TASK DIRECTIONS
Please return the lines below verbatim, beginning at the one that has "and both \(J_d\)" and stopping after the one that has "a future proof, but", and add no other lines.

*** Block opens ***

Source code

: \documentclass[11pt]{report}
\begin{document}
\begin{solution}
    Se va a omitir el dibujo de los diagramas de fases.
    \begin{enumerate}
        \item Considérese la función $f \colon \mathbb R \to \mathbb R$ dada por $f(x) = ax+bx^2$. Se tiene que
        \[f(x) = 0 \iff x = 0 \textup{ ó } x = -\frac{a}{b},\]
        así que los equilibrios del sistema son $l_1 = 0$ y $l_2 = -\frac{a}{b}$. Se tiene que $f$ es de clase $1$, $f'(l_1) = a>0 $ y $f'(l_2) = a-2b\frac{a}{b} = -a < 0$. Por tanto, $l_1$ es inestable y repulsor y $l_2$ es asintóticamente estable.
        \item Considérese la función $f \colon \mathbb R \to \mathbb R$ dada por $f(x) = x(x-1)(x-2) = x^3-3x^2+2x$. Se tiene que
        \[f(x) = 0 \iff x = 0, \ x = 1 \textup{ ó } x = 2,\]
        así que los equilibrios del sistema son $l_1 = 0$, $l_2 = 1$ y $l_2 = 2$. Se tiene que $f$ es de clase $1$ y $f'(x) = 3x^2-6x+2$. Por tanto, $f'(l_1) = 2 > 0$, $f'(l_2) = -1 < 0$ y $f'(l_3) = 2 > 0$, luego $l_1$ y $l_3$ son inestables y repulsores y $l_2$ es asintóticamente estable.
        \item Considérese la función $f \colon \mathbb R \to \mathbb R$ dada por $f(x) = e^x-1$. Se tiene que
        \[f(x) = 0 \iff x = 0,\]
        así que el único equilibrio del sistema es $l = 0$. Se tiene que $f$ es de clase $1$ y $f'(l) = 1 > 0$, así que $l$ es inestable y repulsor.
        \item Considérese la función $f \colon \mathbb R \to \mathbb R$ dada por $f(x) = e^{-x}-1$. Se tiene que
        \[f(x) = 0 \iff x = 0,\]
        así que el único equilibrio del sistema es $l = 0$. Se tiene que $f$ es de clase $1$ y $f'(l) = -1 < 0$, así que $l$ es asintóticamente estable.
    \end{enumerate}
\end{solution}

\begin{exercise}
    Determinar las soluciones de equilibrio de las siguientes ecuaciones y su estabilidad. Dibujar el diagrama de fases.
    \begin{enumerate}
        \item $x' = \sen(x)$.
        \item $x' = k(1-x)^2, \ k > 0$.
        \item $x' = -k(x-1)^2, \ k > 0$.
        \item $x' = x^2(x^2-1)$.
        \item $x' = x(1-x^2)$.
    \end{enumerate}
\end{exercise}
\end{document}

*** Block closes ***
*** Block opens ***

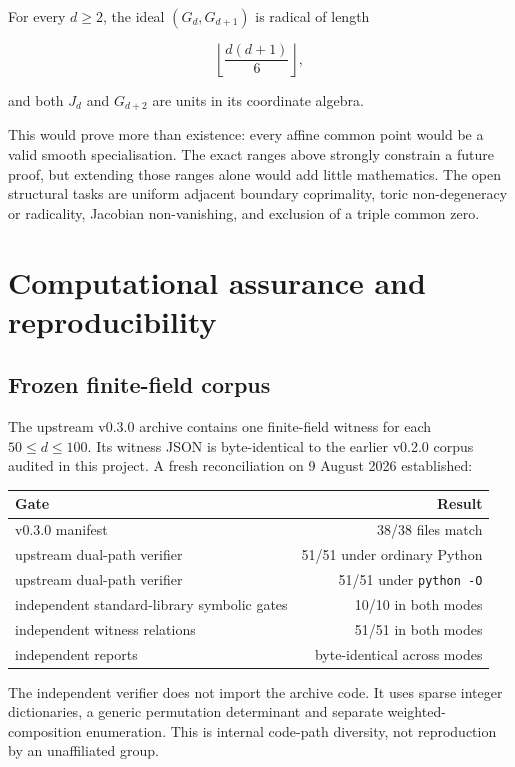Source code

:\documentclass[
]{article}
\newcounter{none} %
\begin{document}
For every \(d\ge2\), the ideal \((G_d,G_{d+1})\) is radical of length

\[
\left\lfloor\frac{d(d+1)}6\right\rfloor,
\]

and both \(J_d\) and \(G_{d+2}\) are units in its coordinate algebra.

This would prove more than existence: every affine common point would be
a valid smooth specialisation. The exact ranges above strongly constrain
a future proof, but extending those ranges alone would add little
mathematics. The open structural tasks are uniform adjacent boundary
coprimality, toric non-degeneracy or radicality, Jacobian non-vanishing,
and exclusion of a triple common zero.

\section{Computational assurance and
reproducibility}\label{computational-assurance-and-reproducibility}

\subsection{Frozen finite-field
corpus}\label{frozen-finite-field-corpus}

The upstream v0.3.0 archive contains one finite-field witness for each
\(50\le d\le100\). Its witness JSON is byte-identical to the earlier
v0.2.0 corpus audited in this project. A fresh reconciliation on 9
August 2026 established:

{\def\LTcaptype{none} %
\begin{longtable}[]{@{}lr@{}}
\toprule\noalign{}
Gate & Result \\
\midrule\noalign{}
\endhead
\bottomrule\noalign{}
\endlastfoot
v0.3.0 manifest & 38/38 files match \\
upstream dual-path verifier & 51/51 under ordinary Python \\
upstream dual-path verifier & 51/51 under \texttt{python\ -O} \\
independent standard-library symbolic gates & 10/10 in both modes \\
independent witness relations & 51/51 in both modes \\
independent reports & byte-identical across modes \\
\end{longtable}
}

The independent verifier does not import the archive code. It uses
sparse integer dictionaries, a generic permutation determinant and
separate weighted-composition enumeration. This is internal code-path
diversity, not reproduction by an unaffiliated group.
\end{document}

*** Block closes ***

REPLY TO THE TASK
and both \(J_d\) and \(G_{d+2}\) are units in its coordinate algebra.

This would prove more than existence: every affine common point would be
a valid smooth specialisation. The exact ranges above strongly constrain
a future proof, but extending those ranges alone would add little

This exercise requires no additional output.